--- Try it ---
Drop all images. Then write out each line below exactly as given.

[Study material]

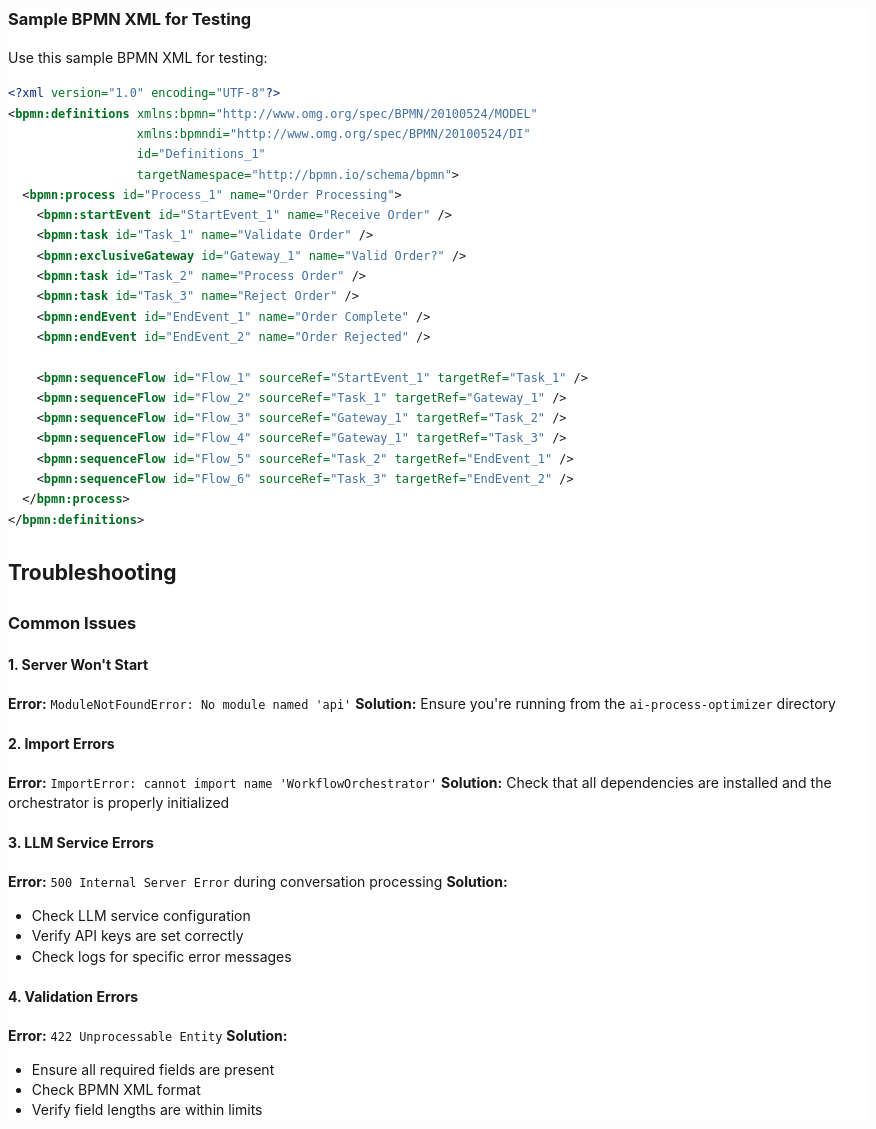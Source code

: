 ### Sample BPMN XML for Testing

Use this sample BPMN XML for testing:

```xml
<?xml version="1.0" encoding="UTF-8"?>
<bpmn:definitions xmlns:bpmn="http://www.omg.org/spec/BPMN/20100524/MODEL" 
                  xmlns:bpmndi="http://www.omg.org/spec/BPMN/20100524/DI" 
                  id="Definitions_1" 
                  targetNamespace="http://bpmn.io/schema/bpmn">
  <bpmn:process id="Process_1" name="Order Processing">
    <bpmn:startEvent id="StartEvent_1" name="Receive Order" />
    <bpmn:task id="Task_1" name="Validate Order" />
    <bpmn:exclusiveGateway id="Gateway_1" name="Valid Order?" />
    <bpmn:task id="Task_2" name="Process Order" />
    <bpmn:task id="Task_3" name="Reject Order" />
    <bpmn:endEvent id="EndEvent_1" name="Order Complete" />
    <bpmn:endEvent id="EndEvent_2" name="Order Rejected" />
    
    <bpmn:sequenceFlow id="Flow_1" sourceRef="StartEvent_1" targetRef="Task_1" />
    <bpmn:sequenceFlow id="Flow_2" sourceRef="Task_1" targetRef="Gateway_1" />
    <bpmn:sequenceFlow id="Flow_3" sourceRef="Gateway_1" targetRef="Task_2" />
    <bpmn:sequenceFlow id="Flow_4" sourceRef="Gateway_1" targetRef="Task_3" />
    <bpmn:sequenceFlow id="Flow_5" sourceRef="Task_2" targetRef="EndEvent_1" />
    <bpmn:sequenceFlow id="Flow_6" sourceRef="Task_3" targetRef="EndEvent_2" />
  </bpmn:process>
</bpmn:definitions>
```

## Troubleshooting

### Common Issues

#### 1. Server Won't Start
**Error:** `ModuleNotFoundError: No module named 'api'`
**Solution:** Ensure you're running from the `ai-process-optimizer` directory

#### 2. Import Errors
**Error:** `ImportError: cannot import name 'WorkflowOrchestrator'`
**Solution:** Check that all dependencies are installed and the orchestrator is properly initialized

#### 3. LLM Service Errors
**Error:** `500 Internal Server Error` during conversation processing
**Solution:** 
- Check LLM service configuration
- Verify API keys are set correctly
- Check logs for specific error messages

#### 4. Validation Errors
**Error:** `422 Unprocessable Entity`
**Solution:** 
- Ensure all required fields are present
- Check BPMN XML format
- Verify field lengths are within limits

[/Study material]

--- Exercise solution ---
Source code

: ### Sample BPMN XML for Testing

Use this sample BPMN XML for testing:

```xml
<?xml version="1.0" encoding="UTF-8"?>
<bpmn:definitions xmlns:bpmn="http://www.omg.org/spec/BPMN/20100524/MODEL" 
                  xmlns:bpmndi="http://www.omg.org/spec/BPMN/20100524/DI" 
                  id="Definitions_1" 
                  targetNamespace="http://bpmn.io/schema/bpmn">
  <bpmn:process id="Process_1" name="Order Processing">
    <bpmn:startEvent id="StartEvent_1" name="Receive Order" />
    <bpmn:task id="Task_1" name="Validate Order" />
    <bpmn:exclusiveGateway id="Gateway_1" name="Valid Order?" />
    <bpmn:task id="Task_2" name="Process Order" />
    <bpmn:task id="Task_3" name="Reject Order" />
    <bpmn:endEvent id="EndEvent_1" name="Order Complete" />
    <bpmn:endEvent id="EndEvent_2" name="Order Rejected" />
    
    <bpmn:sequenceFlow id="Flow_1" sourceRef="StartEvent_1" targetRef="Task_1" />
    <bpmn:sequenceFlow id="Flow_2" sourceRef="Task_1" targetRef="Gateway_1" />
    <bpmn:sequenceFlow id="Flow_3" sourceRef="Gateway_1" targetRef="Task_2" />
    <bpmn:sequenceFlow id="Flow_4" sourceRef="Gateway_1" targetRef="Task_3" />
    <bpmn:sequenceFlow id="Flow_5" sourceRef="Task_2" targetRef="EndEvent_1" />
    <bpmn:sequenceFlow id="Flow_6" sourceRef="Task_3" targetRef="EndEvent_2" />
  </bpmn:process>
</bpmn:definitions>
```

## Troubleshooting

### Common Issues

#### 1. Server Won't Start
**Error:** `ModuleNotFoundError: No module named 'api'`
**Solution:** Ensure you're running from the `ai-process-optimizer` directory

#### 2. Import Errors
**Error:** `ImportError: cannot import name 'WorkflowOrchestrator'`
**Solution:** Check that all dependencies are installed and the orchestrator is properly initialized

#### 3. LLM Service Errors
**Error:** `500 Internal Server Error` during conversation processing
**Solution:** 
- Check LLM service configuration
- Verify API keys are set correctly
- Check logs for specific error messages

#### 4. Validation Errors
**Error:** `422 Unprocessable Entity`
**Solution:** 
- Ensure all required fields are present
- Check BPMN XML format
- Verify field lengths are within limits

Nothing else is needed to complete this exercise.